Review 489 : Dead Exaltation – Despondent

L’Inde est à l’honneur avec Dead Exaltation !

Créé en 2015 le groupe débute avec cinq musiciens. Mais le temps fait son affaire, et le quintet devient un trio, jusqu’au décès de Mradul Singhal (guitare/basse). Satyajit Gargori (chant) et Aditya Oke (batterie) décident de mixer et sortir Despondent, leur premier album, en honneur de leur ami.

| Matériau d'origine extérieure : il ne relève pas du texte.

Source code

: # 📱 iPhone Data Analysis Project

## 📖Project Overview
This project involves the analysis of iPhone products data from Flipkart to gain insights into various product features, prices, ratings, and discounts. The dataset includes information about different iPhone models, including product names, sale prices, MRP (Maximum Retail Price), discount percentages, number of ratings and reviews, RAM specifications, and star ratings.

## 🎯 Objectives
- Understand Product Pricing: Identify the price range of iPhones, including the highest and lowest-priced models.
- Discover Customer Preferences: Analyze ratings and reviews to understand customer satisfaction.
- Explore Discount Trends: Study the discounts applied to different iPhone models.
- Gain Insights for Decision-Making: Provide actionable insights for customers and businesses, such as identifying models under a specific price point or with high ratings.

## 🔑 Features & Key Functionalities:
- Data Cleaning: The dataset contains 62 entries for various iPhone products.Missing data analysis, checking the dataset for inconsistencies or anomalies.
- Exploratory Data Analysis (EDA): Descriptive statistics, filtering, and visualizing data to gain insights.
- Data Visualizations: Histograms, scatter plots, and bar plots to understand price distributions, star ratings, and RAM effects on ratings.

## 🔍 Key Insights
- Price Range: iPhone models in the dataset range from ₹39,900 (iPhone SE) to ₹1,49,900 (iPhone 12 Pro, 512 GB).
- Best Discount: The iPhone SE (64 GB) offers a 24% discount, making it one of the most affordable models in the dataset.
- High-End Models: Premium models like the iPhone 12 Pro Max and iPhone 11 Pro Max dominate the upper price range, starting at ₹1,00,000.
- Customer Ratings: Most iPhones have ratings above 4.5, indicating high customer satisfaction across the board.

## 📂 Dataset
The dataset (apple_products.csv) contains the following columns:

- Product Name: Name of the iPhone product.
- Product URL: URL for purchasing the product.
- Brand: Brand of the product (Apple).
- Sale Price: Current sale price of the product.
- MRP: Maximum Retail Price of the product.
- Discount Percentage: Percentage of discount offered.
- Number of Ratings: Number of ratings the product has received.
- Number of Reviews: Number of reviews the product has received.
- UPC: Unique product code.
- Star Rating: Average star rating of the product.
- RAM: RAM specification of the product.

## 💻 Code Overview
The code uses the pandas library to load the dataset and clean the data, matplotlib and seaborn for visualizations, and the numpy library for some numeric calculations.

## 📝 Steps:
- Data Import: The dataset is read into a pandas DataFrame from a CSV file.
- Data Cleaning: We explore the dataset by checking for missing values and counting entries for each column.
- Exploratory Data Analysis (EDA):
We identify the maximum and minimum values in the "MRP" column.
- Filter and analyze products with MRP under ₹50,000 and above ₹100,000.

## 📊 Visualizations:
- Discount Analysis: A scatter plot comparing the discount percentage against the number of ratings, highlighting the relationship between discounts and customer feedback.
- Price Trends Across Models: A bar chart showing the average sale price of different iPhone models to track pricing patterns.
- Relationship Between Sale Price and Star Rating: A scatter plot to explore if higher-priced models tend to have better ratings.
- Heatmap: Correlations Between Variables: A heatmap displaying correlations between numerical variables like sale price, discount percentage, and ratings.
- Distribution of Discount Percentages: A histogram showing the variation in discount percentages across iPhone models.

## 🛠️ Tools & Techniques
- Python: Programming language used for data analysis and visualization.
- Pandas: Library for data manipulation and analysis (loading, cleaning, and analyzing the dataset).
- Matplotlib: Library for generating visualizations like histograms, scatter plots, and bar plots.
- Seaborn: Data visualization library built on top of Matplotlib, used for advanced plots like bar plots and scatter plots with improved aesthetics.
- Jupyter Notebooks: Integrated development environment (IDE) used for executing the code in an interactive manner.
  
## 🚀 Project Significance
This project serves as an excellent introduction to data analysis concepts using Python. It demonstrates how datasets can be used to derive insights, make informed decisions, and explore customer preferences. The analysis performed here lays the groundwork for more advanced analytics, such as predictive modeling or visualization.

Vous l’avez compris à leur nom, le combo joue du Death Metal. Mais à cette base assez Old School au mix moderne et gras, ils ajoutent des influences Tech/Prog complexes, faisant de cet album un véritable bloc de violence. Neuf titres, un peu plus d’une demie-heure, et c’est avec Gloom que la leçon commence. Une intro effrayante suivie d’Involuntary Emasculation, un titre à la rythmique solide, des hurlements caverneux, et une batterie très efficace. Il n’en faut pas plus pour avoir envie de remuer la tête, puis de se ruer dans la fosse, tout comme pour Coerced Sewer Ingest.
Les racines Old School sont présentes, et c’est dans la rage que le groupe s’exprime, tout en incluant des passages groovy et brutaux. Le break final nous lâche sur The Conversation, un sample angoissant sur lequel on reprend son souffle avant de revenir dans la fosse sur The Psychology. A cette base lourde s’ajoutent des leads entêtants, qui accélèrent et proposent des tonalités plus aériennes et dissonantes. Le break calme propose des accents plus sombres et mélancoliques avant ce doux final, puis c’est The Transformation qui frappe. Le titre se base sur des riffs techniques et dissonants créés dans le seul but de briser des nuques, alors qu’Omnia Mors Aequat propose une introduction inquiétante avant un ouragan de violence. Le morceau reste axé sur du Death Metal, mais on sent que les riffs sont sombres, break compris.
In pursuit of pioche dans le Death Mélodique groovy pour contraster la base déjà riche du groupe, tout en apportant ces tonalités hargneuses et efficaces, qui s’alourdissent vers la fin. Despondent, le dernier titre nous propose une avalanche de cette violence Old School que le groupe nous sert depuis le début, sans jamais oublier ces pointes de technicité, de groove, et de lourdeur. 

En plus d’être efficace, la démarche de Dead Exaltation est belle. Despondent a beau être le premier album du groupe, il est solide, et les titres vont vous faire regretter de ne l’écouter qu’à la maison. Un superbe hommage, hail Mradul.